Problem statement
For the records below, output each line exactly as it appears, from the first through the line with "When I created".

= = = = = = =

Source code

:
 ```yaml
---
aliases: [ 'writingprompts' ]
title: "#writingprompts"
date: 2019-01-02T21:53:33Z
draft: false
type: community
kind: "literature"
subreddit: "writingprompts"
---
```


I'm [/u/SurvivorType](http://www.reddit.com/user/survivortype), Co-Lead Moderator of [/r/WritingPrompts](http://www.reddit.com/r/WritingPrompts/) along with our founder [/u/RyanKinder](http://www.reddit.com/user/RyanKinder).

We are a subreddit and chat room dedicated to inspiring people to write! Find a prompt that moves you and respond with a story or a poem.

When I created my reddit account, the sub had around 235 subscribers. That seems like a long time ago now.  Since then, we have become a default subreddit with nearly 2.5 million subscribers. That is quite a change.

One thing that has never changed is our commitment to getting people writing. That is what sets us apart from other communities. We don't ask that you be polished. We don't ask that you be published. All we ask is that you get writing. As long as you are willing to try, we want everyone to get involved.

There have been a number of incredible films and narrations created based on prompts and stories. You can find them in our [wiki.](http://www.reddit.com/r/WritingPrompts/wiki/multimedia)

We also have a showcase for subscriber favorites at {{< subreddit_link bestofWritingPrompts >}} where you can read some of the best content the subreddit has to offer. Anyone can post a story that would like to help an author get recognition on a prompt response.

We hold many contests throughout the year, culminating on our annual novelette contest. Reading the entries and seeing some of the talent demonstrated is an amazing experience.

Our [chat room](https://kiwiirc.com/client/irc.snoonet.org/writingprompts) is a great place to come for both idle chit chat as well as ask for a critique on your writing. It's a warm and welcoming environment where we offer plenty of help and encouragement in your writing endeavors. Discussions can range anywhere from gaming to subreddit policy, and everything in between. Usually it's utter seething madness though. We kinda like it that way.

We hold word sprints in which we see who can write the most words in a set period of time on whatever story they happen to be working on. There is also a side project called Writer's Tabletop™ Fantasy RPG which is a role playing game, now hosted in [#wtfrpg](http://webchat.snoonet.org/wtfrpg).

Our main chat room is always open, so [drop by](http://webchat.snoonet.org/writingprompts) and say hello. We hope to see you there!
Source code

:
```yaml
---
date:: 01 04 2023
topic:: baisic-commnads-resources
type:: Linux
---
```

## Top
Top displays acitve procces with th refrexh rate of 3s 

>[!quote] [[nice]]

= = = = = = =

Result
Source code

:
 ```yaml
---
aliases: [ 'writingprompts' ]
title: "#writingprompts"
date: 2019-01-02T21:53:33Z
draft: false
type: community
kind: "literature"
subreddit: "writingprompts"
---
```


I'm [/u/SurvivorType](http://www.reddit.com/user/survivortype), Co-Lead Moderator of [/r/WritingPrompts](http://www.reddit.com/r/WritingPrompts/) along with our founder [/u/RyanKinder](http://www.reddit.com/user/RyanKinder).

We are a subreddit and chat room dedicated to inspiring people to write! Find a prompt that moves you and respond with a story or a poem.

When I created my reddit account, the sub had around 235 subscribers. That seems like a long time ago now.  Since then, we have become a default subreddit with nearly 2.5 million subscribers. That is quite a change.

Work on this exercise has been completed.